*** Given information ***
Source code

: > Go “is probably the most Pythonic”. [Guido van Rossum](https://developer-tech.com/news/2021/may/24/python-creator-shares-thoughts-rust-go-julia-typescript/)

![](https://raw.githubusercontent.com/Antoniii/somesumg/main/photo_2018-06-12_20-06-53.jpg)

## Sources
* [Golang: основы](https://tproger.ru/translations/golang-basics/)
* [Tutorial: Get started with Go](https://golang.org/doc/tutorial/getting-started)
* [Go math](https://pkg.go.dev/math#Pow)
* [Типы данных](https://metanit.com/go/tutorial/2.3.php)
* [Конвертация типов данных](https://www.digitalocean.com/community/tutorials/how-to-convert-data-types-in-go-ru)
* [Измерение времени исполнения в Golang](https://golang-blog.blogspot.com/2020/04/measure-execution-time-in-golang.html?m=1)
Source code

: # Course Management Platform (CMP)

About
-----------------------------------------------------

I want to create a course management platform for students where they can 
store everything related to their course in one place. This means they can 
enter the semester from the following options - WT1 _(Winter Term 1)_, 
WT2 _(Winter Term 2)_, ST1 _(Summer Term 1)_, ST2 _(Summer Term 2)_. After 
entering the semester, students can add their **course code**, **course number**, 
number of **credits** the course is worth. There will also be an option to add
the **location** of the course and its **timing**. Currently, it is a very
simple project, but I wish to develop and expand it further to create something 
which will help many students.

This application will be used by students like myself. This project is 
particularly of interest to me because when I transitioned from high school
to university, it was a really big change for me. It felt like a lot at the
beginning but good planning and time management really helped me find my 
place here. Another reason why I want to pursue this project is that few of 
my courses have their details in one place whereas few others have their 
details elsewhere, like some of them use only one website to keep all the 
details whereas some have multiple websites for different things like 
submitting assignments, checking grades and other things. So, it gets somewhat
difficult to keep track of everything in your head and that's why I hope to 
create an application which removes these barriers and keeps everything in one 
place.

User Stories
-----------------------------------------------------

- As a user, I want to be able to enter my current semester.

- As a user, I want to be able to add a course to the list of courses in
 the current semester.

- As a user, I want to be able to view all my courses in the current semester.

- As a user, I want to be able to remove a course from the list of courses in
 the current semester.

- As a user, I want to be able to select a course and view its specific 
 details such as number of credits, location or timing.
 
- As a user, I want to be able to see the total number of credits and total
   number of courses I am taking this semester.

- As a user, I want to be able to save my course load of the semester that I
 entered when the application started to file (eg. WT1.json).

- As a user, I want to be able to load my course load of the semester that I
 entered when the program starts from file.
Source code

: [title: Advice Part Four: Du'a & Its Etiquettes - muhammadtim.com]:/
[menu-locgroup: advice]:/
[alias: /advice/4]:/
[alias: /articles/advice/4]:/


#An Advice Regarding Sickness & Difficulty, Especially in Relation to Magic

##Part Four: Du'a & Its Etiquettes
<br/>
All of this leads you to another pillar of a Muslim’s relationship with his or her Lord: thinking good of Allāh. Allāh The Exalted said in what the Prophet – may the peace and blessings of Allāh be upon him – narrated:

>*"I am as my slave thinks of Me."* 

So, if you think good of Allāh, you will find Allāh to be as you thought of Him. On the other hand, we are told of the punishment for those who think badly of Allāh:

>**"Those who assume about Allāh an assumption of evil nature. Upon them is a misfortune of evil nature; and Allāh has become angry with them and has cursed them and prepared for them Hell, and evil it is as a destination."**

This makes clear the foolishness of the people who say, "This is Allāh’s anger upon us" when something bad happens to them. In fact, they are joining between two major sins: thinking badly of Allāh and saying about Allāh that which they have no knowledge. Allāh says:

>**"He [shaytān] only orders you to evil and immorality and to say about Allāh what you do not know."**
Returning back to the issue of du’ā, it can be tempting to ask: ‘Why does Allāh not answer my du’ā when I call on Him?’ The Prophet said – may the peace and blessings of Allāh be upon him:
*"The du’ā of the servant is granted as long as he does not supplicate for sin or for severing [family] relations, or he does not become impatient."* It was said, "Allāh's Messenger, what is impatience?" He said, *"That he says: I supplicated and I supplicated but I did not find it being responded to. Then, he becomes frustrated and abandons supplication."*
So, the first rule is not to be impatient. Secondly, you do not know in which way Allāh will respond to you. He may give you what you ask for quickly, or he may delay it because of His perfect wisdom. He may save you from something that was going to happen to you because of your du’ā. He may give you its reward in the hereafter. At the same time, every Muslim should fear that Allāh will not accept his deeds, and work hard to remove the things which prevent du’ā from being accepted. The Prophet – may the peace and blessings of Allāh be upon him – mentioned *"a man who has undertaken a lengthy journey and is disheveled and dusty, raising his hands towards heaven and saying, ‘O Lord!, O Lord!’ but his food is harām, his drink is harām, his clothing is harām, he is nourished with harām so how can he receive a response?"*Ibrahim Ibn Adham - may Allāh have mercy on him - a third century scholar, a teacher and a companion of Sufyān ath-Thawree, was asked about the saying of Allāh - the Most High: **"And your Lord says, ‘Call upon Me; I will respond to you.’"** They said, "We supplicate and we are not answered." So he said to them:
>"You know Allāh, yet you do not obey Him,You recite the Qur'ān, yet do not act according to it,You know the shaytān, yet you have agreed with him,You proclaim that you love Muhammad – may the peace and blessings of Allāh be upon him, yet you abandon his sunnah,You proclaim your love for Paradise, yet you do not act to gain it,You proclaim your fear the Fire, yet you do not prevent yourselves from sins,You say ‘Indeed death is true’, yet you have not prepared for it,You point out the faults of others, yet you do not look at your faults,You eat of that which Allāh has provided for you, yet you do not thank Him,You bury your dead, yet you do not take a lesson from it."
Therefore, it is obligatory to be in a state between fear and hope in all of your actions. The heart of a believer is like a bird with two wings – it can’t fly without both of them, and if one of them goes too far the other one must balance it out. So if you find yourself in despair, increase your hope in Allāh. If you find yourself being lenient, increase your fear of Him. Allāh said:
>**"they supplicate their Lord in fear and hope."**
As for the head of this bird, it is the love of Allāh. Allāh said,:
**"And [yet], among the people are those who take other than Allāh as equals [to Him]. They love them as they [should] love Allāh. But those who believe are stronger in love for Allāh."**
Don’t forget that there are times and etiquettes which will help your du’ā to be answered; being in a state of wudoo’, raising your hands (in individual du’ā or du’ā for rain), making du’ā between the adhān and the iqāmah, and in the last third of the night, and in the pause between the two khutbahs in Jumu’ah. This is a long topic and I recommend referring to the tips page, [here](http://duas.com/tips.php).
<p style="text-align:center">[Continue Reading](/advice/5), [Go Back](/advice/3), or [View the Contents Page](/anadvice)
***
Apply a filter for "everything" to the entries and show each line that passes.

Exercise output -
store everything related to their course in one place. This means they can 
difficult to keep track of everything in your head and that's why I hope to 
create an application which removes these barriers and keeps everything in one 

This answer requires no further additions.